Bookstores and bookselling sites are more than commercial environments: they are cultural, social, and imaginative spaces that shape and are shaped by the people, practices, and values that inhabit them. Doreen Massey’s description of “the chance of space” is echoed in Kristen Highland’s examination of how bookselling spaces “shape individual and collective behaviours and perceptions and are shaped by the values and practices of booksellers and book buyers” (Highland 2023). This bookstore space can outwit the curator, the corporate chain, the academic and the bookseller, creating unexpected opportunities for action and change. As such, the bookstore as a meaningful location has historically been a meeting place for debate, planning and for action. These are spaces that can provide what Kathy Liddle describes as “cultural interaction spaces”, where “a distributor, its cultural objects, and its audience converge” (Liddle 2018).
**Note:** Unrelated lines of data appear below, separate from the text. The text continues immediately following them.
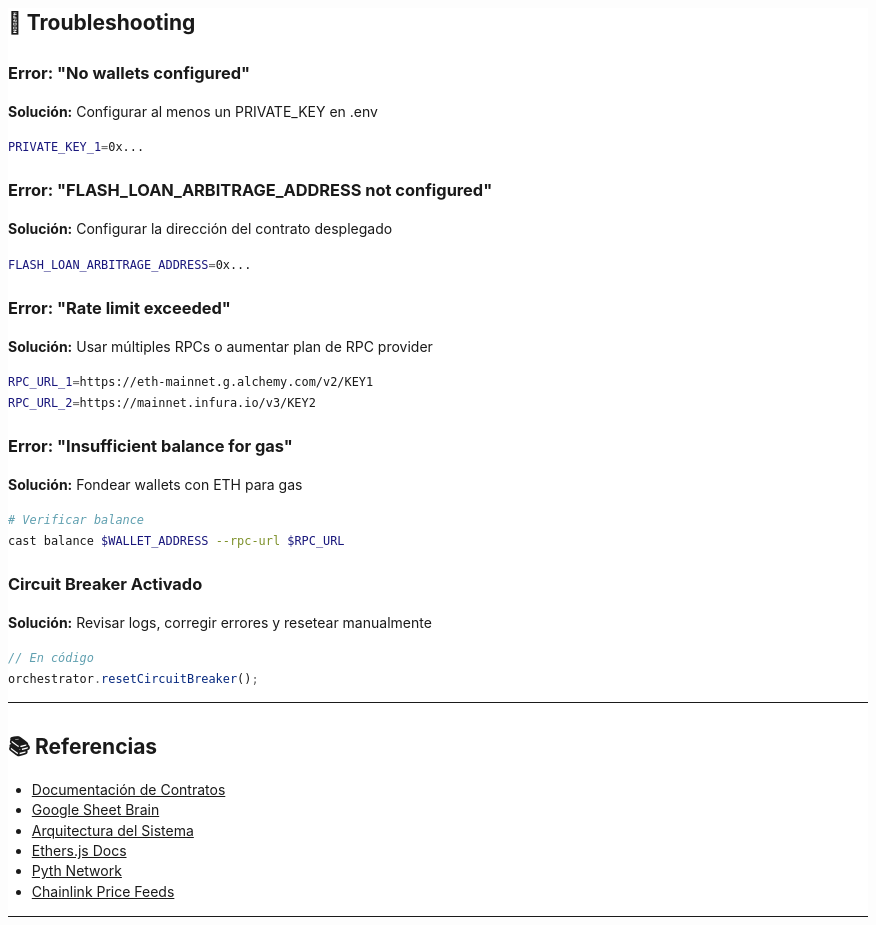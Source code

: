 
## 🚨 Troubleshooting

### Error: "No wallets configured"

**Solución:** Configurar al menos un PRIVATE_KEY en .env

```bash
PRIVATE_KEY_1=0x...
```

### Error: "FLASH_LOAN_ARBITRAGE_ADDRESS not configured"

**Solución:** Configurar la dirección del contrato desplegado

```bash
FLASH_LOAN_ARBITRAGE_ADDRESS=0x...
```

### Error: "Rate limit exceeded"

**Solución:** Usar múltiples RPCs o aumentar plan de RPC provider

```bash
RPC_URL_1=https://eth-mainnet.g.alchemy.com/v2/KEY1
RPC_URL_2=https://mainnet.infura.io/v3/KEY2
```

### Error: "Insufficient balance for gas"

**Solución:** Fondear wallets con ETH para gas

```bash
# Verificar balance
cast balance $WALLET_ADDRESS --rpc-url $RPC_URL
```

### Circuit Breaker Activado

**Solución:** Revisar logs, corregir errores y resetear manualmente

```typescript
// En código
orchestrator.resetCircuitBreaker();
```

---

## 📚 Referencias

- [Documentación de Contratos](../../docs/SMART_CONTRACTS.md)
- [Google Sheet Brain](../../docs/GOOGLE_SHEET_BRAIN_COMPLETE.md)
- [Arquitectura del Sistema](../../docs/ARCHITECTURE.md)
- [Ethers.js Docs](https://docs.ethers.org/v5/)
- [Pyth Network](https://docs.pyth.network/)
- [Chainlink Price Feeds](https://docs.chain.link/data-feeds)

---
Huw Osborne recognises their potential for disruption when he refers to them as counter-spaces that “hijack dominant spaces and repurpose them to leisure or liberating ones,” thereby “questioning or changing the nature of that dominant space” (Osborne 2015).


We welcome proposals that engage with all forms of the bookselling space—physical, virtual, historical, social, communal, commercial, and imagined—and encourage transcultural, transnational, and intersectional perspectives.

Possible topics for 20-minute papers include (but are not limited to):

  • Bookstores (physical or virtual) as counter-spaces
  • Structures that define bookselling spaces
  • Networked bookselling spaces
  • Gendered dimensions of bookselling
  • Relationships between map and territory
  • Expressions or senses of place
  • Case studies of specific bookselling sites
  • Affordances of bookselling space
  • Bookselling in “spaces” vs “non-spaces”
  • How bookselling spaces gather or connect communities
  • The spatio-temporal nature of bookselling
  • Historical transformations of bookselling spaces
  • Informal spaces of bookselling and alternative routes of circulation
  • Bookstores as community/gathering space

We also welcome creative and interdisciplinary engagements with the theme.


Submission Guidelines

Please submit:

  • A 300-word proposal for a 20-minute paper
  • A short biographical note

Deadline: 15 March 2026
Submit using this online form
All submissions will be responded to by 15 April.